◆ Exercise
Output only the line that contains "### 3. Facebook Sharing Debugger" and the lines after it, all verbatim, through the last one below.
----
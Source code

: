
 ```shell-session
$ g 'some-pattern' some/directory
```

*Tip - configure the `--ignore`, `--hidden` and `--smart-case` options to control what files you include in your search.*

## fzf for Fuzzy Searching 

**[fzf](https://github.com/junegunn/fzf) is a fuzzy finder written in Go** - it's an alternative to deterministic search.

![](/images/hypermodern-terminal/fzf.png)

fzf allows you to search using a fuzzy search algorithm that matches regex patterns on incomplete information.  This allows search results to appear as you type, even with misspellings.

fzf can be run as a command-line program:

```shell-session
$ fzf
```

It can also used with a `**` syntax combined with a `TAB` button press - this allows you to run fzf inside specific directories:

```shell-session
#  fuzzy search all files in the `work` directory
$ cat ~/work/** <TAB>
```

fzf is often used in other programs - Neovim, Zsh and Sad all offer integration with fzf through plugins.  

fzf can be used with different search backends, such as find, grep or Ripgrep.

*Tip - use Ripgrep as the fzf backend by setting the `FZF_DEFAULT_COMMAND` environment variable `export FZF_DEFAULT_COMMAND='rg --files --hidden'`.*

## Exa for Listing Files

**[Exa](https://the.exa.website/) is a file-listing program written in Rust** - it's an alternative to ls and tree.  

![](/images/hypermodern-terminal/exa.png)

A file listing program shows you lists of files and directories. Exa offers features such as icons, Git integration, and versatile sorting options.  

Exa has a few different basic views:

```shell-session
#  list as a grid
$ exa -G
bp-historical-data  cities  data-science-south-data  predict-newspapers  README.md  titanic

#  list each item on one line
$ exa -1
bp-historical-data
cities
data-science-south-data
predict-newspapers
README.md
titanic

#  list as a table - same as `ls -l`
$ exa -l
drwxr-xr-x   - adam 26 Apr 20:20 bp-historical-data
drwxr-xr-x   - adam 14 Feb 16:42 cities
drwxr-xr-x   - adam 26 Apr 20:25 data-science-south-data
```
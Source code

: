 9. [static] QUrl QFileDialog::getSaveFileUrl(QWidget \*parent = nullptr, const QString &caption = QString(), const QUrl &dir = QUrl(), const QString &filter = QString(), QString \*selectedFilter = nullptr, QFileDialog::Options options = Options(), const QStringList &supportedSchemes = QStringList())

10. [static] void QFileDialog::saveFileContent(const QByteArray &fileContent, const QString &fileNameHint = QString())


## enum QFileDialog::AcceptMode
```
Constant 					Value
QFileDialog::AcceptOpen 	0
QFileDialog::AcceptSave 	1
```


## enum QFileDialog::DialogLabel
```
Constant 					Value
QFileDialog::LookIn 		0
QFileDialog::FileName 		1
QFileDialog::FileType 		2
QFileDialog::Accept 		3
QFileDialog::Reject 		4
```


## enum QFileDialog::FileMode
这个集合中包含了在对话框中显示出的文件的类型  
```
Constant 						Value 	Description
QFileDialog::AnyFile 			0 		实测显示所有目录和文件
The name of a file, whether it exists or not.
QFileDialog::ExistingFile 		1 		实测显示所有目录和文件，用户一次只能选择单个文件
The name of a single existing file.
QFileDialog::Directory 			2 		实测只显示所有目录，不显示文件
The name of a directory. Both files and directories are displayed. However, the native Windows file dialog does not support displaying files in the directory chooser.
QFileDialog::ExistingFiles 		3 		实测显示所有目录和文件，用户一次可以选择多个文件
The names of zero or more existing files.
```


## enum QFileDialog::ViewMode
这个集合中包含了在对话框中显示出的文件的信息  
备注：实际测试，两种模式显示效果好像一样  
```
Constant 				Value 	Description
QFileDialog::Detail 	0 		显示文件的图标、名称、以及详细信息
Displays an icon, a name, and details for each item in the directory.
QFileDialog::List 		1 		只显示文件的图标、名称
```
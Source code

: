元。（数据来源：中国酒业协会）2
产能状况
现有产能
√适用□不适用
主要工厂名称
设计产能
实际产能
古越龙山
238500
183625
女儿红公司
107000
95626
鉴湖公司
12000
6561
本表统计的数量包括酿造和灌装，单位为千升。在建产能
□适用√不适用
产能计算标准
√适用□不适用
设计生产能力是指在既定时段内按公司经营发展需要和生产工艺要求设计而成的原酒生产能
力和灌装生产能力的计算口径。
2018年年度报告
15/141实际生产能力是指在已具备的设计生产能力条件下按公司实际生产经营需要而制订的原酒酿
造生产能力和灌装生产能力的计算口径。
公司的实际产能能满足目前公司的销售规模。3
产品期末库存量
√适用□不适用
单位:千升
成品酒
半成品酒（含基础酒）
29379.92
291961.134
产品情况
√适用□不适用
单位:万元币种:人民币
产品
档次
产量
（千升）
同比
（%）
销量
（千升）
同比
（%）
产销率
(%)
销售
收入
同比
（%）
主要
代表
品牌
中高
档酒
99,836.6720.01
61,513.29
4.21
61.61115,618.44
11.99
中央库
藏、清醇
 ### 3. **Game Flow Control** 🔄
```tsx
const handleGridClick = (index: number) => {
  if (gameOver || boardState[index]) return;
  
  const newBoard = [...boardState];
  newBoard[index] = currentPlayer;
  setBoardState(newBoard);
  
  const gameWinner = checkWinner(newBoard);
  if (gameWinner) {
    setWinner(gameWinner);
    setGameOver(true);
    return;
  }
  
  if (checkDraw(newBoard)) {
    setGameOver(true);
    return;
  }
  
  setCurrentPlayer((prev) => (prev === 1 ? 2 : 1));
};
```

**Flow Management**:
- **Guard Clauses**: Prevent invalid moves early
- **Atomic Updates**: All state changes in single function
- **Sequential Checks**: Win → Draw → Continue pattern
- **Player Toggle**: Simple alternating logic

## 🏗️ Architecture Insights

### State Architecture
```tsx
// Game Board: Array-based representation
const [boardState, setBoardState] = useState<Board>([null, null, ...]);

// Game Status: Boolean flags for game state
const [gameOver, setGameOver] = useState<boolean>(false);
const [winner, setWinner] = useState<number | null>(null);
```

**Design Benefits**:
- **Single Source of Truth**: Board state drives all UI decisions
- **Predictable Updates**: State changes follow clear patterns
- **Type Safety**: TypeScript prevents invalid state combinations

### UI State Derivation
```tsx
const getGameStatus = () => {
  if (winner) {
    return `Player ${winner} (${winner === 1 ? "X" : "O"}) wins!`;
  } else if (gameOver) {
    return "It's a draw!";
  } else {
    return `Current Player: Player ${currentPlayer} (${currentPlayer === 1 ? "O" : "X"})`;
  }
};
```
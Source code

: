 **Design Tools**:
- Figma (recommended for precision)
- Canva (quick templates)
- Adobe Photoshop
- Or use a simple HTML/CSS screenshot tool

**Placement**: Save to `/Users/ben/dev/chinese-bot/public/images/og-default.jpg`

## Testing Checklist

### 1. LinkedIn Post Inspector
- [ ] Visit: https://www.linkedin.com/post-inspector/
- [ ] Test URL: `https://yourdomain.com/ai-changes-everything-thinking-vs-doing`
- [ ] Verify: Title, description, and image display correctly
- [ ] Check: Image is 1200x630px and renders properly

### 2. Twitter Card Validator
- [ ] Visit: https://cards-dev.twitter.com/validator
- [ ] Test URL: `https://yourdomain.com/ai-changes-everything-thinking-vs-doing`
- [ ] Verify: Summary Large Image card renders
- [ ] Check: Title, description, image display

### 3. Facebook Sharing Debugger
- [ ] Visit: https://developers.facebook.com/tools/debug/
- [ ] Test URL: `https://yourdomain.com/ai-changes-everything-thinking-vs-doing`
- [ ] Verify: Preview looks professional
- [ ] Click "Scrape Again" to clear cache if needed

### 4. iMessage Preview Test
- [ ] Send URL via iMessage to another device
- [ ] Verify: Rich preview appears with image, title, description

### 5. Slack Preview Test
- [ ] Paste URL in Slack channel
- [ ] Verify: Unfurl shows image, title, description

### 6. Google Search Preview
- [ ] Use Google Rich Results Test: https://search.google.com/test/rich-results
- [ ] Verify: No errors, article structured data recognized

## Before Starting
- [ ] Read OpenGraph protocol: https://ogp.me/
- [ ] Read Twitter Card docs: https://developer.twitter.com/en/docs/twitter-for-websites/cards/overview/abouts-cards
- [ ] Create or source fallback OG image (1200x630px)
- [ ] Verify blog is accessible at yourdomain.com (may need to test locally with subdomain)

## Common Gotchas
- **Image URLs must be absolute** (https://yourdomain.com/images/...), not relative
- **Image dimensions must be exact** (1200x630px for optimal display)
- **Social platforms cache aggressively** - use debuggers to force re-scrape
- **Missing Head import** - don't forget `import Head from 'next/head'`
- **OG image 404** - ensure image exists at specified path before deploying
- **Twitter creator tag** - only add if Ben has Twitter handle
----
◆ Task answer
### 3. Facebook Sharing Debugger
- [ ] Visit: https://developers.facebook.com/tools/debug/
- [ ] Test URL: `https://yourdomain.com/ai-changes-everything-thinking-vs-doing`
- [ ] Verify: Preview looks professional
- [ ] Click "Scrape Again" to clear cache if needed

### 4. iMessage Preview Test
- [ ] Send URL via iMessage to another device
- [ ] Verify: Rich preview appears with image, title, description

### 5. Slack Preview Test
- [ ] Paste URL in Slack channel
- [ ] Verify: Unfurl shows image, title, description

### 6. Google Search Preview
- [ ] Use Google Rich Results Test: https://search.google.com/test/rich-results
- [ ] Verify: No errors, article structured data recognized

## Before Starting
- [ ] Read OpenGraph protocol: https://ogp.me/
- [ ] Read Twitter Card docs: https://developer.twitter.com/en/docs/twitter-for-websites/cards/overview/abouts-cards
- [ ] Create or source fallback OG image (1200x630px)
- [ ] Verify blog is accessible at yourdomain.com (may need to test locally with subdomain)

## Common Gotchas
- **Image URLs must be absolute** (https://yourdomain.com/images/...), not relative
- **Image dimensions must be exact** (1200x630px for optimal display)
- **Social platforms cache aggressively** - use debuggers to force re-scrape
- **Missing Head import** - don't forget `import Head from 'next/head'`
- **OG image 404** - ensure image exists at specified path before deploying
- **Twitter creator tag** - only add if Ben has Twitter handle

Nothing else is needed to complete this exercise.